After August 9thof this year, students on J-1, F-1, and M-1 visas became vulnerable for unlawful presence, an immigration status that if held for more than 180 days, results in a three year ban from the United States. The policy change made students accrue unlawful presence beginning:
On the day they no longer pursue a course of study or the authorized activity indicated by their visa, or the day after they engage in an unauthorized activity;
The day after completing the course of study or program, including any authorized practical training plus any “authorized grace period;”
The day after their I-94 expires, if the F, J, or M nonimmigrant was admitted for a certain period; or
The day after either an immigration judge or Board of Immigration Appeals, orders them to be excluded, deported, or removed, regardless if the decision is appealed.
USCIS claims the changes were meant to hold students accountable for violating the terms of their visas. However, the plaintiffs in the lawsuit find the policy change to be unfair to students accused of status violations.
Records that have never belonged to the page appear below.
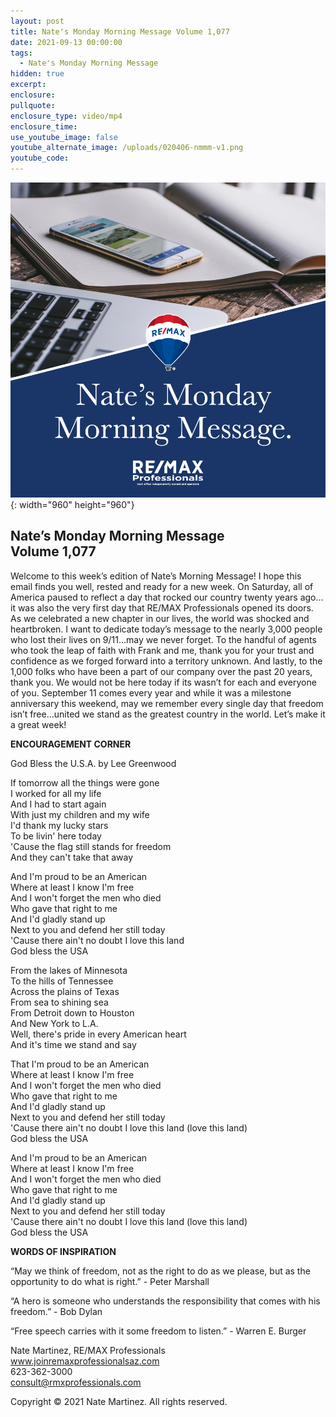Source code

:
```yaml
---
layout: post
title: Nate's Monday Morning Message Volume 1,077
date: 2021-09-13 00:00:00
tags:
  - Nate's Monday Morning Message
hidden: true
excerpt:
enclosure:
pullquote:
enclosure_type: video/mp4
enclosure_time:
use_youtube_image: false
youtube_alternate_image: /uploads/020406-nmmm-v1.png
youtube_code:
---
```

![](/uploads/020406-nmmm-v1-1.png){: width="960" height="960"}

## **Nate’s Monday Morning Message<br>Volume 1,077**

Welcome to this week’s edition of Nate’s Morning Message\! I hope this email finds you well, rested and ready for a new week. On Saturday, all of America paused to reflect a day that rocked our country twenty years ago…it was also the very first day that RE/MAX Professionals opened its doors. As we celebrated a new chapter in our lives, the world was shocked and heartbroken. I want to dedicate today’s message to the nearly 3,000 people who lost their lives on 9/11…may we never forget. To the handful of agents who took the leap of faith with Frank and me, thank you for your trust and confidence as we forged forward into a territory unknown. And lastly, to the 1,000 folks who have been a part of our company over the past 20 years, thank you. We would not be here today if its wasn’t for each and everyone of you. September 11 comes every year and while it was a milestone anniversary this weekend, may we remember every single day that freedom isn’t free…united we stand as the greatest country in the world. Let’s make it a great week\!

**ENCOURAGEMENT CORNER**

God Bless the U.S.A. by Lee Greenwood

If tomorrow all the things were gone<br>I worked for all my life<br>And I had to start again<br>With just my children and my wife<br>I'd thank my lucky stars<br>To be livin' here today<br>'Cause the flag still stands for freedom<br>And they can't take that away

And I'm proud to be an American<br>Where at least I know I'm free<br>And I won't forget the men who died<br>Who gave that right to me<br>And I'd gladly stand up<br>Next to you and defend her still today<br>'Cause there ain't no doubt I love this land<br>God bless the USA

From the lakes of Minnesota<br>To the hills of Tennessee<br>Across the plains of Texas<br>From sea to shining sea<br>From Detroit down to Houston<br>And New York to L.A.<br>Well, there's pride in every American heart<br>And it's time we stand and say

That I'm proud to be an American<br>Where at least I know I'm free<br>And I won't forget the men who died<br>Who gave that right to me<br>And I'd gladly stand up<br>Next to you and defend her still today<br>'Cause there ain't no doubt I love this land (love this land)<br>God bless the USA

And I'm proud to be an American<br>Where at least I know I'm free<br>And I won't forget the men who died<br>Who gave that right to me<br>And I'd gladly stand up<br>Next to you and defend her still today<br>​​​​'Cause there ain't no doubt I love this land (love this land)<br>God bless the USA

**WORDS OF INSPIRATION**

“May we think of freedom, not as the right to do as we please, but as the opportunity to do what is right.” - Peter Marshall

“A hero is someone who understands the responsibility that comes with his freedom.” - Bob Dylan

“Free speech carries with it some freedom to listen.” - Warren E. Burger

Nate Martinez, RE/MAX Professionals<br>www.joinremaxprofessionalsaz.com<br>623-362-3000<br>consult@rmxprofessionals.com

Copyright &copy; 2021 Nate Martinez. All rights reserved.
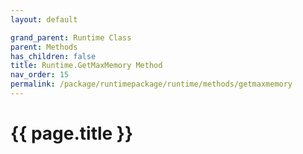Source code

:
 ```yaml
---
layout: default

grand_parent: Runtime Class
parent: Methods
has_children: false
title: Runtime.GetMaxMemory Method
nav_order: 15
permalink: /package/runtimepackage/runtime/methods/getmaxmemory
---
```

# {{ page.title }}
The colleges serving as the complainants, Guilford College, Guilford College International Club, The New School, Foothill-De Anza Community College District, and Haverford College claim that the policy change affects both their students and the overall financial health of the higher education institutions. Currently in the District Court of Middle North Carolina, the lawsuit awaits response from DHS representatives. A representative for Haverford College, stated in an interview that the policy “irreparably disrupted [the] students’ educational plans, and Haverford has lost tuition as a result.” The plaintiffs aim to return unlawful presence accrual regulations to those predating the August 9thchange.